Results: The prevalence of dementia diagnosis according to ICD-9 codes was 50.7% (n = 1123), whereas 312 subjects had cognitive impairment with a cognitive performance scale score ≥3 without a diagnosis of dementia. Only 56 NH residents were treated (5% of the sample) and the main drugs used were cholinesterase inhibitor, whereas only 1 subject was treated with memantine. Limiting our analysis to patients with mild to moderate Alzheimer's disease, who are those reimbursed by the public health care system for receiving antidementia drugs, the percentage rose to 11.3%.

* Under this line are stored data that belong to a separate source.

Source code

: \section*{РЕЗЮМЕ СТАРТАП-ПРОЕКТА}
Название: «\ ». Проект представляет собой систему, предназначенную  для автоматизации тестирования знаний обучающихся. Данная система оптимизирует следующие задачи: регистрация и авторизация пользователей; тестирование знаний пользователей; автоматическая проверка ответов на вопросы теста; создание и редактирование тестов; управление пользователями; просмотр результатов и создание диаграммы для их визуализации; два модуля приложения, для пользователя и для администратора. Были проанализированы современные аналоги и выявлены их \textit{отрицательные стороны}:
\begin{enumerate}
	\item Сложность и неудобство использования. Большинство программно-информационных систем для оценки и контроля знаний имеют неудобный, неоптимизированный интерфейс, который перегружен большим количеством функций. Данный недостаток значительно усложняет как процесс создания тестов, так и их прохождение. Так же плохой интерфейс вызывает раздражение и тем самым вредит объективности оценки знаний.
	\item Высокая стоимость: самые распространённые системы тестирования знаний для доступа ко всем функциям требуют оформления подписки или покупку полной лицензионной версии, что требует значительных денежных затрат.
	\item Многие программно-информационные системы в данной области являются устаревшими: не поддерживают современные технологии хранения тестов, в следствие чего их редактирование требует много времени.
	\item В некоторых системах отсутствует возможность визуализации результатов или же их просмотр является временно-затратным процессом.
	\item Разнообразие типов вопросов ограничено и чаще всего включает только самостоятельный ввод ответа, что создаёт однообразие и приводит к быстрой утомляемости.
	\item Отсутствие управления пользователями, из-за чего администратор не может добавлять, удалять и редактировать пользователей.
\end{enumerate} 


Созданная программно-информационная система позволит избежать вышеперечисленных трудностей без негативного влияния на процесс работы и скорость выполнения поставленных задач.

Conclusion: These findings demonstrate a high rate of underdiagnosis and undertreatment of dementia in Italian NH residents. Potential explanations include the lack of systematic assessment of cognitive functions, the limitations to antidementia drug reimbursement, the complexity of the reimbursement procedure itself, and the high prevalence of patients with severe dementia. Older NH residents still lack proper access to state-of-the-art diagnosis and treatment for a devastating condition such as dementia.